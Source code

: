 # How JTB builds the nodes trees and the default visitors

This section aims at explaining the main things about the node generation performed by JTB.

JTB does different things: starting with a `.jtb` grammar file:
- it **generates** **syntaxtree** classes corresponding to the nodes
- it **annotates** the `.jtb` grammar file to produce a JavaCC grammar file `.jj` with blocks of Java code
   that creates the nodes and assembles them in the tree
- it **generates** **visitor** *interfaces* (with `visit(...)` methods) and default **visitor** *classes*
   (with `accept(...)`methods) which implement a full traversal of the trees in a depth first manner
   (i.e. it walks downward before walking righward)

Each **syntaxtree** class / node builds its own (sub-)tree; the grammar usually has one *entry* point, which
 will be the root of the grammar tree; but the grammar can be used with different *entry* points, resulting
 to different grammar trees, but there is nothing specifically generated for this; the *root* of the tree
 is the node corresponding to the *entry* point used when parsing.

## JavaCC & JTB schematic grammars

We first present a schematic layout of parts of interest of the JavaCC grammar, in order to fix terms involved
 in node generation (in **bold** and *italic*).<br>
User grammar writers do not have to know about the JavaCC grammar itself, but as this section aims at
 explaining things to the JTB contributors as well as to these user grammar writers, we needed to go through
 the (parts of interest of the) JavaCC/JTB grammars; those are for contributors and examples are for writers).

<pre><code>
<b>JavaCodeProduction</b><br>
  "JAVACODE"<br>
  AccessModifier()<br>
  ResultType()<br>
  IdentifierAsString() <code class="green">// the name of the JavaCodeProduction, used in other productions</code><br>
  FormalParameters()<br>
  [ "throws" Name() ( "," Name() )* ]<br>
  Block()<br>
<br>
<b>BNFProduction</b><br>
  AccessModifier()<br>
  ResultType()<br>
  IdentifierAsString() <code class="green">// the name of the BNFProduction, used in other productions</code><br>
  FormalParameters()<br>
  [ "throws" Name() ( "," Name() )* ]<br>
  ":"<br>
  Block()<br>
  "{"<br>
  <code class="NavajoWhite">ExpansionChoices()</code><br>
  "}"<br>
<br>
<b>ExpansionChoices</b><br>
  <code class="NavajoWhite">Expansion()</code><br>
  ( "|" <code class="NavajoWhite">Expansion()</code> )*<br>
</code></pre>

Work item: Beginning with the line that has "User grammar writers do", set down each line through the last one above, exactly, and nothing else.

Reply:
User grammar writers do not have to know about the JavaCC grammar itself, but as this section aims at
 explaining things to the JTB contributors as well as to these user grammar writers, we needed to go through
 the (parts of interest of the) JavaCC/JTB grammars; those are for contributors and examples are for writers).

<pre><code>
<b>JavaCodeProduction</b><br>
  "JAVACODE"<br>
  AccessModifier()<br>
  ResultType()<br>
  IdentifierAsString() <code class="green">// the name of the JavaCodeProduction, used in other productions</code><br>
  FormalParameters()<br>
  [ "throws" Name() ( "," Name() )* ]<br>
  Block()<br>
<br>
<b>BNFProduction</b><br>
  AccessModifier()<br>
  ResultType()<br>
  IdentifierAsString() <code class="green">// the name of the BNFProduction, used in other productions</code><br>
  FormalParameters()<br>
  [ "throws" Name() ( "," Name() )* ]<br>
  ":"<br>
  Block()<br>
  "{"<br>
  <code class="NavajoWhite">ExpansionChoices()</code><br>
  "}"<br>
<br>
<b>ExpansionChoices</b><br>
  <code class="NavajoWhite">Expansion()</code><br>
  ( "|" <code class="NavajoWhite">Expansion()</code> )*<br>
</code></pre>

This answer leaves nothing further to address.